The NPP had both the mandate and means to reform this unjust system. Instead, it preserved it—shielding corporations and the wealthy while burdening the poor through consumption taxes and collapsing social protections. Speaking exclusively to JURIST, NPP Member of Parliament Mylvaganam Jegatheeswaran asserted:
It is because our country lacks foreign investors that we are in this dire situation. Only by offering foreign companies certain privileges will they invest here. If we impose robust taxes on them and charge them for using our land who from abroad would choose to invest in our country? They would simply go to India or Bangladesh, where it is cheaper to invest.
Human Rights Watch directly contradicts such arguments in its report by asserting that “when a government offers corporate tax incentives, it creates pressure on other governments to do the same, fueling tax competition that erodes public revenues in all countries trapped in this spiral.”
This “race-to-the-bottom” logic has long justified tax breaks for the rich while squeezing the poor. Jegatheeswaran further admitted,
When this government came into power, there was already an agreement signed with the IMF. And we can’t deviate from certain things within that agreement – only after 2028 will we be independent.
Despite its supermajority and mandate for change, the NPP concedes it lacks the will to challenge IMF-imposed austerity.
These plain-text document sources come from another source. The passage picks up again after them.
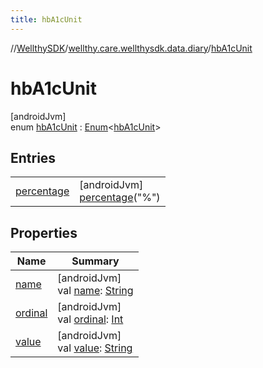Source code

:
 ```yaml
---
title: hbA1cUnit
---
```

//[WellthySDK](../../../index.html)/[wellthy.care.wellthysdk.data.diary](../index.html)/[hbA1cUnit](index.html)



# hbA1cUnit



[androidJvm]\
enum [hbA1cUnit](index.html) : [Enum](https://kotlinlang.org/api/latest/jvm/stdlib/kotlin/-enum/index.html)&lt;[hbA1cUnit](index.html)&gt;



## Entries


| | |
|---|---|
| [percentage](percentage/index.html) | [androidJvm]<br>[percentage](percentage/index.html)("%") |


## Properties


| Name | Summary |
|---|---|
| [name](../../wellthy.care.wellthysdk.utils/-google-fit-syncing-manager/-syncing-data-type/-s-t-e-p-s/index.html#-372974862%2FProperties%2F-1123460525) | [androidJvm]<br>val [name](../../wellthy.care.wellthysdk.utils/-google-fit-syncing-manager/-syncing-data-type/-s-t-e-p-s/index.html#-372974862%2FProperties%2F-1123460525): [String](https://kotlinlang.org/api/latest/jvm/stdlib/kotlin/-string/index.html) |
| [ordinal](../../wellthy.care.wellthysdk.utils/-google-fit-syncing-manager/-syncing-data-type/-s-t-e-p-s/index.html#-739389684%2FProperties%2F-1123460525) | [androidJvm]<br>val [ordinal](../../wellthy.care.wellthysdk.utils/-google-fit-syncing-manager/-syncing-data-type/-s-t-e-p-s/index.html#-739389684%2FProperties%2F-1123460525): [Int](https://kotlinlang.org/api/latest/jvm/stdlib/kotlin/-int/index.html) |
| [value](value.html) | [androidJvm]<br>val [value](value.html): [String](https://kotlinlang.org/api/latest/jvm/stdlib/kotlin/-string/index.html) |

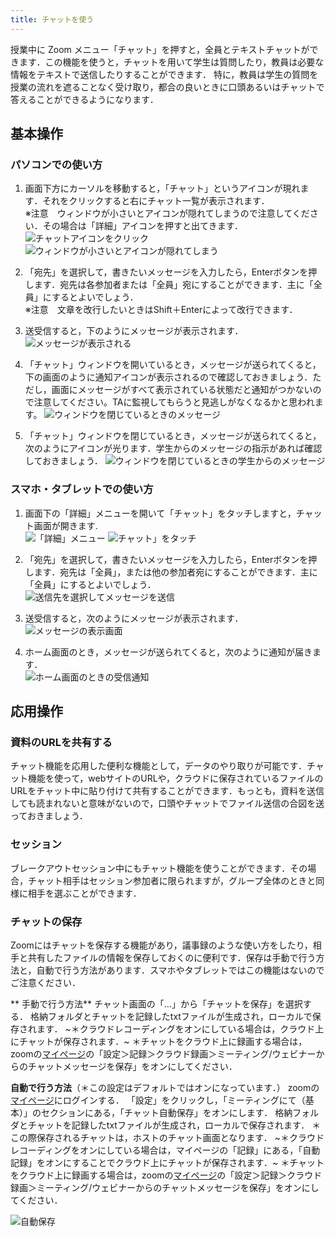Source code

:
 ```yaml
---
title: チャットを使う
---
```


授業中に Zoom メニュー「チャット」を押すと，全員とテキストチャットができます．この機能を使うと，チャットを用いて学生は質問したり，教員は必要な情報をテキストで送信したりすることができます．
特に，教員は学生の質問を授業の流れを遮ることなく受け取り，都合の良いときに口頭あるいはチャットで答えることができるようになります．

## 基本操作
### パソコンでの使い方

1. 画面下方にカーソルを移動すると，「チャット」というアイコンが現れます．それをクリックすると右にチャット一覧が表示されます．<br>
※注意　ウィンドウが小さいとアイコンが隠れてしまうので注意してください．その場合は「詳細」アイコンを押すと出てきます．<br>
![チャットアイコンをクリック](img/chat_faculty_members_1.png)
![ウィンドウが小さいとアイコンが隠れてしまう](img/chat_faculty_members_2.png)

2. 「宛先」を選択して，書きたいメッセージを入力したら，Enterボタンを押します．宛先は各参加者または「全員」宛にすることができます．主に「全員」にするとよいでしょう．<br>
※注意　文章を改行したいときはShift＋Enterによって改行できます．

3. 送受信すると，下のようにメッセージが表示されます．<br>
![メッセージが表示される](img/chat_faculty_members_3.png)

4. 「チャット」ウィンドウを開いているとき，メッセージが送られてくると，下の画面のように通知アイコンが表示されるので確認しておきましょう．ただし，画面にメッセージがすべて表示されている状態だと通知がつかないので注意してください。TAに監視してもらうと見逃しがなくなるかと思われます。
![ウィンドウを閉じているときのメッセージ](img/chat_faculty_members_4.png)

5.	「チャット」ウィンドウを閉じているとき，メッセージが送られてくると，次のようにアイコンが光ります．学生からのメッセージの指示があれば確認しておきましょう．
![ウィンドウを閉じているときの学生からのメッセージ](img/chat_faculty_members_5.png)

### スマホ・タブレットでの使い方

1.	画面下の「詳細」メニューを開いて「チャット」をタッチしますと，チャット画面が開きます.<br>
![「詳細」メニュー](img/chat_faculty_members_6.png)
![チャット」をタッチ](img/chat_faculty_members_7.png)

2.	「宛先」を選択して，書きたいメッセージを入力したら，Enterボタンを押します．宛先は「全員」，または他の参加者宛にすることができます．主に「全員」にするとよいでしょう．<br>
![送信先を選択してメッセージを送信](img/chat_faculty_members_8.png)

3.	送受信すると，次のようにメッセージが表示されます．<br>
![メッセージの表示画面](img/chat_faculty_members_9.jpg)

4.	ホーム画面のとき，メッセージが送られてくると，次のように通知が届きます．<br>
![ホーム画面のときの受信通知](img/chat_faculty_members_10.png)

## 応用操作

### 資料のURLを共有する
チャット機能を応用した便利な機能として，データのやり取りが可能です．チャット機能を使って，webサイトのURLや，クラウドに保存されているファイルのURLをチャット中に貼り付けて共有することができます．もっとも，資料を送信しても読まれないと意味がないので，口頭やチャットでファイル送信の合図を送っておきましょう．

### セッション
ブレークアウトセッション中にもチャット機能を使うことができます．その場合，チャット相手はセッション参加者に限られますが，グループ全体のときと同様に相手を選ぶことができます．

### チャットの保存
Zoomにはチャットを保存する機能があり，議事録のような使い方をしたり，相手と共有したファイルの情報を保存しておくのに便利です．保存は手動で行う方法と，自動で行う方法があります．スマホやタブレットではこの機能はないのでご注意ください．


** 手動で行う方法**
チャット画面の「…」から「チャットを保存」を選択する．
格納フォルダとチャットを記録したtxtファイルが生成され，ローカルで保存されます．
~＊クラウドレコーディングをオンにしている場合は，クラウド上にチャットが保存されます．~
＊チャットをクラウド上に録画する場合は，zoomの[マイページ](https://u-tokyo-ac-jp.zoom.us/profile/setting?tab=meeting)の「設定＞記録＞クラウド録画＞ミーティング/ウェビナーからのチャットメッセージを保存」をオンにしてください．

**自動で行う方法**（＊この設定はデフォルトではオンになっています．）
zoomの[マイページ](https://u-tokyo-ac-jp.zoom.us/profile/setting?tab=meeting)にログインする．
「設定」をクリックし，「ミーティングにて（基本）」のセクションにある，「チャット自動保存」をオンにします．
格納フォルダとチャットを記録したtxtファイルが生成され，ローカルで保存されます．
＊この際保存されるチャットは，ホストのチャット画面となります．
~＊クラウドレコーディングをオンにしている場合は，マイページの「記録」にある，「自動記録」をオンにすることでクラウド上にチャットが保存されます．~
＊チャットをクラウド上に録画する場合は，zoomの[マイページ](https://u-tokyo-ac-jp.zoom.us/profile/setting?tab=meeting)の「設定＞記録＞クラウド録画＞ミーティング/ウェビナーからのチャットメッセージを保存」をオンにしてください．


![自動保存](img/chat_faculty_members_11.png)

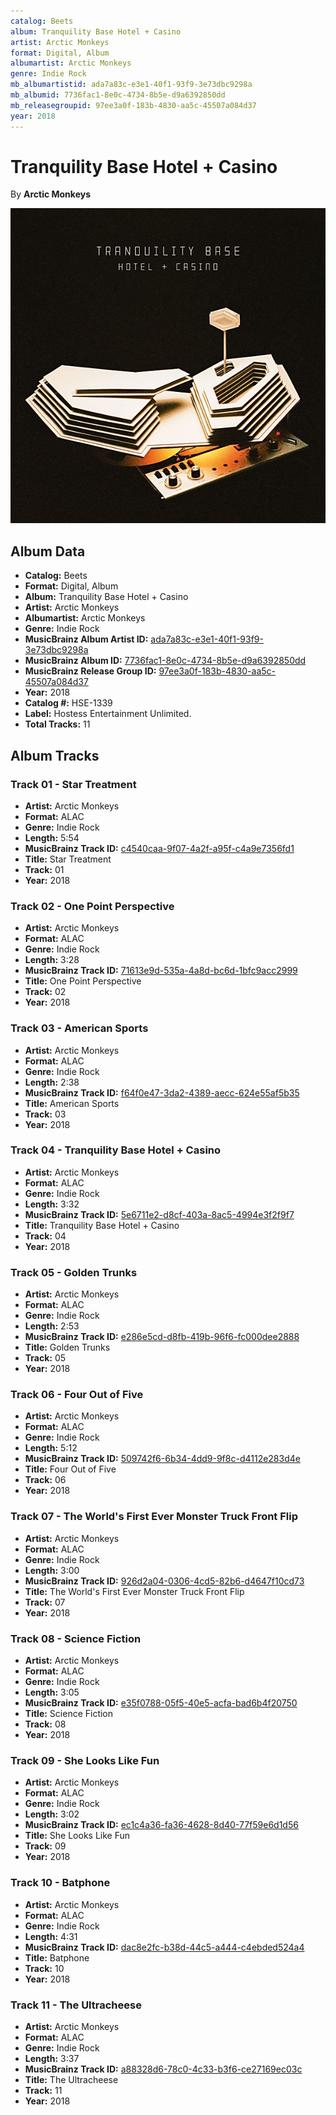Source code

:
 ```yaml
---
catalog: Beets
album: Tranquility Base Hotel + Casino
artist: Arctic Monkeys
format: Digital, Album
albumartist: Arctic Monkeys
genre: Indie Rock
mb_albumartistid: ada7a83c-e3e1-40f1-93f9-3e73dbc9298a
mb_albumid: 7736fac1-8e0c-4734-8b5e-d9a6392850dd
mb_releasegroupid: 97ee3a0f-183b-4830-aa5c-45507a084d37
year: 2018
---
```


# Tranquility Base Hotel + Casino

By **Arctic Monkeys**

![](../../assets/beetscovers/Arctic_Monkeys-Tranquility_Base_Hotel_+_Casino.jpg)

## Album Data

- **Catalog:** Beets
- **Format:** Digital, Album
- **Album:** Tranquility Base Hotel + Casino
- **Artist:** Arctic Monkeys
- **Albumartist:** Arctic Monkeys
- **Genre:** Indie Rock
- **MusicBrainz Album Artist ID:** [ada7a83c-e3e1-40f1-93f9-3e73dbc9298a](https://musicbrainz.org/artist/ada7a83c-e3e1-40f1-93f9-3e73dbc9298a)
- **MusicBrainz Album ID:** [7736fac1-8e0c-4734-8b5e-d9a6392850dd](https://musicbrainz.org/release/7736fac1-8e0c-4734-8b5e-d9a6392850dd)
- **MusicBrainz Release Group ID:** [97ee3a0f-183b-4830-aa5c-45507a084d37](https://musicbrainz.org/release-group/97ee3a0f-183b-4830-aa5c-45507a084d37)
- **Year:** 2018
- **Catalog #:** HSE-1339
- **Label:** Hostess Entertainment Unlimited.
- **Total Tracks:** 11

## Album Tracks

### Track 01 - Star Treatment

- **Artist:** Arctic Monkeys
- **Format:** ALAC
- **Genre:** Indie Rock
- **Length:** 5:54
- **MusicBrainz Track ID:** [c4540caa-9f07-4a2f-a95f-c4a9e7356fd1](https://musicbrainz.org/recording/c4540caa-9f07-4a2f-a95f-c4a9e7356fd1)
- **Title:** Star Treatment
- **Track:** 01
- **Year:** 2018

### Track 02 - One Point Perspective

- **Artist:** Arctic Monkeys
- **Format:** ALAC
- **Genre:** Indie Rock
- **Length:** 3:28
- **MusicBrainz Track ID:** [71613e9d-535a-4a8d-bc6d-1bfc9acc2999](https://musicbrainz.org/recording/71613e9d-535a-4a8d-bc6d-1bfc9acc2999)
- **Title:** One Point Perspective
- **Track:** 02
- **Year:** 2018

### Track 03 - American Sports

- **Artist:** Arctic Monkeys
- **Format:** ALAC
- **Genre:** Indie Rock
- **Length:** 2:38
- **MusicBrainz Track ID:** [f64f0e47-3da2-4389-aecc-624e55af5b35](https://musicbrainz.org/recording/f64f0e47-3da2-4389-aecc-624e55af5b35)
- **Title:** American Sports
- **Track:** 03
- **Year:** 2018

### Track 04 - Tranquility Base Hotel + Casino

- **Artist:** Arctic Monkeys
- **Format:** ALAC
- **Genre:** Indie Rock
- **Length:** 3:32
- **MusicBrainz Track ID:** [5e6711e2-d8cf-403a-8ac5-4994e3f2f9f7](https://musicbrainz.org/recording/5e6711e2-d8cf-403a-8ac5-4994e3f2f9f7)
- **Title:** Tranquility Base Hotel + Casino
- **Track:** 04
- **Year:** 2018

### Track 05 - Golden Trunks

- **Artist:** Arctic Monkeys
- **Format:** ALAC
- **Genre:** Indie Rock
- **Length:** 2:53
- **MusicBrainz Track ID:** [e286e5cd-d8fb-419b-96f6-fc000dee2888](https://musicbrainz.org/recording/e286e5cd-d8fb-419b-96f6-fc000dee2888)
- **Title:** Golden Trunks
- **Track:** 05
- **Year:** 2018

### Track 06 - Four Out of Five

- **Artist:** Arctic Monkeys
- **Format:** ALAC
- **Genre:** Indie Rock
- **Length:** 5:12
- **MusicBrainz Track ID:** [509742f6-6b34-4dd9-9f8c-d4112e283d4e](https://musicbrainz.org/recording/509742f6-6b34-4dd9-9f8c-d4112e283d4e)
- **Title:** Four Out of Five
- **Track:** 06
- **Year:** 2018

### Track 07 - The World's First Ever Monster Truck Front Flip

- **Artist:** Arctic Monkeys
- **Format:** ALAC
- **Genre:** Indie Rock
- **Length:** 3:00
- **MusicBrainz Track ID:** [926d2a04-0306-4cd5-82b6-d4647f10cd73](https://musicbrainz.org/recording/926d2a04-0306-4cd5-82b6-d4647f10cd73)
- **Title:** The World's First Ever Monster Truck Front Flip
- **Track:** 07
- **Year:** 2018

### Track 08 - Science Fiction

- **Artist:** Arctic Monkeys
- **Format:** ALAC
- **Genre:** Indie Rock
- **Length:** 3:05
- **MusicBrainz Track ID:** [e35f0788-05f5-40e5-acfa-bad6b4f20750](https://musicbrainz.org/recording/e35f0788-05f5-40e5-acfa-bad6b4f20750)
- **Title:** Science Fiction
- **Track:** 08
- **Year:** 2018

### Track 09 - She Looks Like Fun

- **Artist:** Arctic Monkeys
- **Format:** ALAC
- **Genre:** Indie Rock
- **Length:** 3:02
- **MusicBrainz Track ID:** [ec1c4a36-fa36-4628-8d40-77f59e6d1d56](https://musicbrainz.org/recording/ec1c4a36-fa36-4628-8d40-77f59e6d1d56)
- **Title:** She Looks Like Fun
- **Track:** 09
- **Year:** 2018

### Track 10 - Batphone

- **Artist:** Arctic Monkeys
- **Format:** ALAC
- **Genre:** Indie Rock
- **Length:** 4:31
- **MusicBrainz Track ID:** [dac8e2fc-b38d-44c5-a444-c4ebded524a4](https://musicbrainz.org/recording/dac8e2fc-b38d-44c5-a444-c4ebded524a4)
- **Title:** Batphone
- **Track:** 10
- **Year:** 2018

### Track 11 - The Ultracheese

- **Artist:** Arctic Monkeys
- **Format:** ALAC
- **Genre:** Indie Rock
- **Length:** 3:37
- **MusicBrainz Track ID:** [a88328d6-78c0-4c33-b3f6-ce27169ec03c](https://musicbrainz.org/recording/a88328d6-78c0-4c33-b3f6-ce27169ec03c)
- **Title:** The Ultracheese
- **Track:** 11
- **Year:** 2018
Education: Broken Promises to Sri Lanka’s Children
According to the October 2025 Human Rights Watch report, Sri Lanka spent only 1.5 percent of GDP on education in 2022—the third lowest in the world, behind Laos and Haiti. This falls far short of international benchmarks calling for 15–20 percent of public expenditure or 4–6 percent of GDP.
The NPP campaigned on transforming education, pledging to raise spending “incrementally” to 6 percent of GDP and make teaching one of the country’s ten highest-paying professions. Yet, a year later, these promises remain unfulfilled.
When questioned by JURIST about insufficient investment in education by his government, NPP Member of Parliament Mylvaganam Jegatheeswaran defensively claimed:
In 2025, our NPP government allocated 619 billion rupees for education—it was the highest amount ever allocated for education in the history of Sri Lanka.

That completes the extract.